If you receive this notice, it means one of three things:
The address you provided for the creditor in your bankruptcy paperwork was incorrect,
The court sent you notice of your own bankruptcy via this form, or
Someone who owes you money filed bankruptcy.
You do not need to do anything in the second and third scenarios unless you want to object to the someone else's bankruptcy.
In the first scenario, you need to try to get the notice to the creditor in question.
Find the correct address. Bills are a great way to do this, but you can also call the creditor or do an internet search.

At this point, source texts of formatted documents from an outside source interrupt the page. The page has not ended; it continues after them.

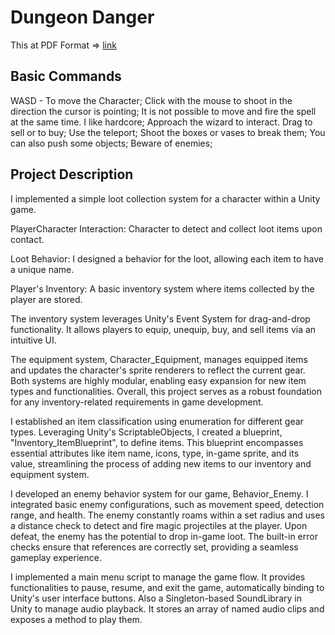 # Dungeon Danger

This at PDF Format => [link](https://drive.google.com/file/d/1vJz19kQvF07I6U14XHUDUwd9QAxIFyeH/view?usp=drive_link)

## Basic Commands

WASD - To move the Character;
Click with the mouse to shoot in the direction the cursor is pointing;
It is not possible to move and fire the spell at the same time. I like hardcore;
Approach the wizard to interact. Drag to sell or to buy;
Use the teleport;
Shoot the boxes or vases to break them;
You can also push some objects;
Beware of enemies;

## Project Description

I implemented a simple loot collection system for a character within a Unity game.

PlayerCharacter Interaction: Character to detect and collect loot items upon contact.

Loot Behavior: I designed a behavior for the loot, allowing each item to have a unique name.

Player's Inventory: A basic inventory system where items collected by the player are stored.

 The inventory system leverages Unity's Event System for drag-and-drop functionality. It allows players to equip, unequip, buy, and sell items via an intuitive UI. 

The equipment system, Character_Equipment,  manages equipped items and updates the character's sprite renderers to reflect the current gear. Both systems are highly modular, enabling easy expansion for new item types and functionalities. Overall, this project serves as a robust foundation for any inventory-related requirements in game development.

I established an item classification using enumeration for different gear types. Leveraging Unity's ScriptableObjects, I created a blueprint, "Inventory_ItemBlueprint", to define items. This blueprint encompasses essential attributes like item name, icons, type, in-game sprite, and its value, streamlining the process of adding new items to our inventory and equipment system.

I developed an enemy behavior system for our game, Behavior_Enemy. I integrated basic enemy configurations, such as movement speed, detection range, and health. The enemy constantly roams within a set radius and uses a distance check to detect and fire magic projectiles at the player. Upon defeat, the enemy has the potential to drop in-game loot. The built-in error checks ensure that references are correctly set, providing a seamless gameplay experience.

I implemented a main menu script to manage the game flow. It provides functionalities to pause, resume, and exit the game, automatically binding to Unity's user interface buttons.
Also a Singleton-based SoundLibrary in Unity to manage audio playback. It stores an array of named audio clips and exposes a method to play them.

Mail the notice to the correct address. It's a good idea to use registered mail with a return receipt requested so that you can prove service on the creditor if later they claim they were not served.

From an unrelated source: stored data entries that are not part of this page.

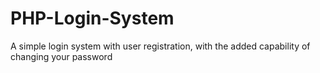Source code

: # PHP-Login-System
A simple login system with user registration, with the added capability of changing your password
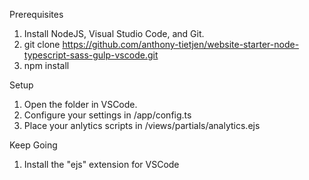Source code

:Prerequisites
1. Install NodeJS, Visual Studio Code, and Git.
2. git clone https://github.com/anthony-tietjen/website-starter-node-typescript-sass-gulp-vscode.git
3. npm install

Setup
1. Open the folder in VSCode.
2. Configure your settings in /app/config.ts
3. Place your anlytics scripts in /views/partials/analytics.ejs

Keep Going
1. Install the "ejs" extension for VSCode
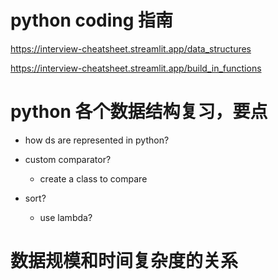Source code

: # python coding 指南

https://interview-cheatsheet.streamlit.app/data_structures

https://interview-cheatsheet.streamlit.app/build_in_functions

# python 各个数据结构复习，要点

- how ds are represented in python?

- custom comparator?

  - create a class to compare

- sort?
  - use lambda?

# 数据规模和时间复杂度的关系
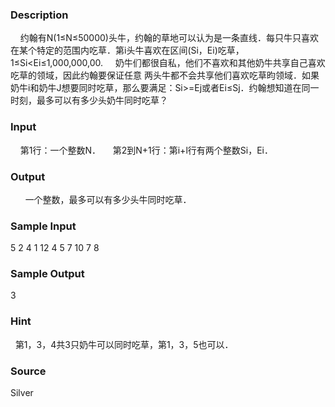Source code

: 
### Description
    约翰有N(1≤N≤50000)头牛，约翰的草地可以认为是一条直线．每只牛只喜欢在某个特定的范围内吃草．第i头牛喜欢在区间(Si，Ei)吃草，1≤Si<Ei≤1,000,000,00.
    奶牛们都很自私，他们不喜欢和其他奶牛共享自己喜欢吃草的领域，因此约翰要保证任意
两头牛都不会共享他们喜欢吃草昀领域．如果奶牛i和奶牛J想要同时吃草，那么要满足：Si>=Ej或者Ei≤Sj．约翰想知道在同一时刻，最多可以有多少头奶牛同时吃草？
### Input
    第1行：一个整数N．
    第2到N+1行：第i+l行有两个整数Si，Ei．
### Output
 
    一个整数，最多可以有多少头牛同时吃草．
### Sample Input
5
2 4
1 12
4 5
7 10
7 8
### Sample Output
3
### Hint
  第1，3，4共3只奶牛可以同时吃草，第1，3，5也可以．
### Source
Silver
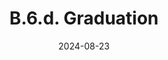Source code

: ---
slug: /pages/vi-policies-for-middlebury-institute-online/vi-b-academic-policies/b-6-unavailability/b-6-d-graduation
title: B.6.d. Graduation
date: 2024-08-23
---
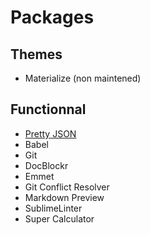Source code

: # Packages
## Themes
* Materialize (non maintened)

## Functionnal
* [Pretty JSON](https://github.com/dzhibas/SublimePrettyJson)
* Babel
* Git
* DocBlockr
* Emmet
* Git Conflict Resolver
* Markdown Preview
* SublimeLinter
* Super Calculator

File an amendment to the bankruptcy matrix. You can find instructions here -- Upsolve cannot help you with this.
The good news is that, in most states, even if the creditor does not receive this notice in your Chapter 7 case, the debt is erased anyway. This is because there would have been no funds available to pay the debt even if they were given a chance to object. It’s a “no harm, no foul” rule.
Some states don’t follow the “no harm, no foul” approach -- if the creditor does not receive notice, the debt is not erased (unless the creditor otherwise knew about the bankruptcy). You would need to amend your bankruptcy forms to add the creditor's correct address in order to get it erased. You can contact your local bankruptcy court to find out which rules apply in your state.